Amigo de Carlos Reutemann, irmão de vida de Carlos Monzón (com quem nasceu seu famoso Bulldog, que muito depois foi utilizado por José Luis Chilavert) e pioneiro na estampagem de camisetas em seu famoso local popular localizado nas Galerías Jardín, a conversa com Oscar Tubío mostra também uma outra época em relação aos laços humanos: os códigos, a ética e o valor da palavra sobre todas as coisas.
– Quando surge a ideia de fazer aquelas quatro estrelas para a camisa do Boca?
– Eu conhecia Alberto J. Armando, que era o presidente do Boca. E propus a ele que a equipe jogasse a final Intercontinental contra o Borussia com uma camisa diferente, com metade em azul e a outra em amarelo, e expliquei que iria criar um ícone que identificasse o Boca, assim como a Ferrari tinha o Cavallino Rampante. E como Armando era um empresário do mundo automotivo, ele pegou minha ideia imediatamente e disse: “Eu amo, siga em frente”. Fanático por automobilismo e em referência à comparação com o ícone da Ferrari, ele acrescentou: “Essas quatro estrelas serão o Cavallino Rampante do Boca”. E foram. Mas não foi por causa daquele jogo, porque naquela camisa as estrelas eram azuis e estavam na parte amarela e ninguém as viu. Foi por causa de Maradona.
– O que aconteceu com aquelas camisas de 78?
– Eram de piqué e encolhiam quando eram lavadas. Foram usadas novamente contra o América do México, pela Copa Interamericana, mas não estavam mais em boas condições e nem eu nem o clube tínhamos dinheiro para fazer um novo jogo. Por isso lá é usada a tradicional azul e amarela.

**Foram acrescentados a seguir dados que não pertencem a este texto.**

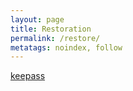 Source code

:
 ```yaml
---
layout: page
title: Restoration
permalink: /restore/
metatags: noindex, follow
---
```


[keepass](http://bit.ly/2CZSw7w)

– Como você conheceu Maradona?
– Quando diziam que Diego estava assinando com o River (mentira, porque ele queria ir para o Boca), Pepe Parada disse a ele: “Se você quiser jogar no Boca ou no River, tem que ser amigo de Oscar Tubío”. Um dia seu agente, Jorge Cyterszpiler, me liga e me convida para um café de trabalho. Nos encontramos ele, Diego e eu, e me dizem: “Temos quatro versões suas, Oscar. Alguns dizem que você é um bastardo, outros dizem que você é um cara muito legal, outros disseram que você é um gênio e outros disseram que você é um idiota. Qual é a sua explicação?”. Eu disse que os quatro estavam certos e expliquei: “O que lhe disse que sou um bastardo está perfeito, porque ele deve ser terrível. E eu com esses sou pior que eles. O que lhe disse que eu sou um cara muito legal, deve ser mais legal que o Quaker, e com as pessoas legais sou tão legal quanto eles. O que lhe disse que sou um gênio, certamente me pediu algo e fiz exatamente como ele queria. Então, para ele sou um gênio. E o que lhe disse que sou um idiota também está certo. Porque isso me explicou a Toto Lorenzo. Um dia estava com ele no vestiário do Boca e ele me disse: ‘Você é muito jovem, mas é brilhante, idiota. Eu te escuto falar e sinto que vende o que quiser a quem você quiser. Mas você não deve mostrar, você deve agir como um idiota. Estou lhe dizendo porque gosto de você. Sempre pareça idiota porque os negócios importantes são oferecidos aos idiotas para depois serem enganados. Então o que você tem que fazer é agir como um idiota, ouvir tudo o que lhe oferecem e quando encontrar um bom negócio, mergulhe nele e mostre a parte brilhante que você tem. Eu, Cyterszpiler e Diego rimos por uma hora. E ali nasceu a amizade.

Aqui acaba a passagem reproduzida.